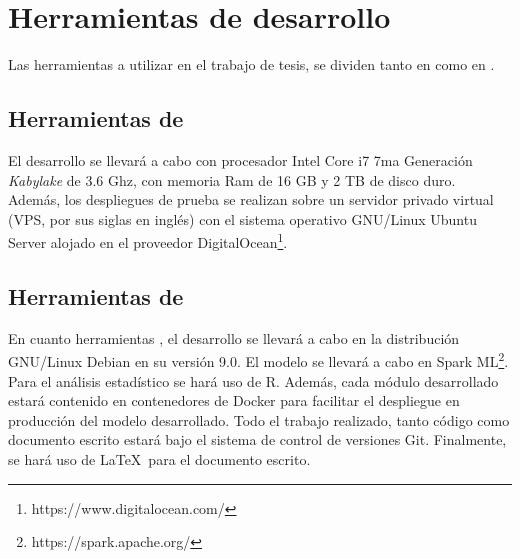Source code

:\section{Herramientas de desarrollo}
\label{sec:herramientas}
Las herramientas a utilizar en el trabajo de tesis, se dividen tanto en  como en .

\subsection{Herramientas de }
El desarrollo se llevará a cabo con procesador Intel Core i7 7ma Generación \textit{Kabylake} de 3.6 Ghz, con memoria Ram de 16 GB y 2 TB de disco duro. Además, los despliegues de prueba se realizan sobre un servidor privado virtual (VPS, por sus siglas en inglés) con el sistema operativo GNU/Linux Ubuntu Server alojado en el proveedor DigitalOcean\footnote{https://www.digitalocean.com/}.

\subsection{Herramientas de }
En cuanto herramientas , el desarrollo se llevará a cabo en la distribución GNU/Linux Debian en su versión 9.0. El modelo se llevará a cabo en Spark ML\footnote{https://spark.apache.org/}. Para el análisis estadístico se hará uso de R. Además, cada módulo desarrollado estará contenido en contenedores de Docker para facilitar el despliegue en producción del modelo desarrollado. Todo el trabajo realizado, tanto código como documento escrito estará bajo el sistema de control de versiones Git. Finalmente, se hará uso de \LaTeX\ para el documento escrito.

:::::

== TASK STATEMENT ==
With pictures excluded, the material is to be written out exactly as given.

== OUTPUT FOR THIS TASK ==
Source code

:\section{Herramientas de desarrollo}
\label{sec:herramientas}
Las herramientas a utilizar en el trabajo de tesis, se dividen tanto en  como en .

\subsection{Herramientas de }
El desarrollo se llevará a cabo con procesador Intel Core i7 7ma Generación \textit{Kabylake} de 3.6 Ghz, con memoria Ram de 16 GB y 2 TB de disco duro. Además, los despliegues de prueba se realizan sobre un servidor privado virtual (VPS, por sus siglas en inglés) con el sistema operativo GNU/Linux Ubuntu Server alojado en el proveedor DigitalOcean\footnote{https://www.digitalocean.com/}.

\subsection{Herramientas de }
En cuanto herramientas , el desarrollo se llevará a cabo en la distribución GNU/Linux Debian en su versión 9.0. El modelo se llevará a cabo en Spark ML\footnote{https://spark.apache.org/}. Para el análisis estadístico se hará uso de R. Además, cada módulo desarrollado estará contenido en contenedores de Docker para facilitar el despliegue en producción del modelo desarrollado. Todo el trabajo realizado, tanto código como documento escrito estará bajo el sistema de control de versiones Git. Finalmente, se hará uso de \LaTeX\ para el documento escrito.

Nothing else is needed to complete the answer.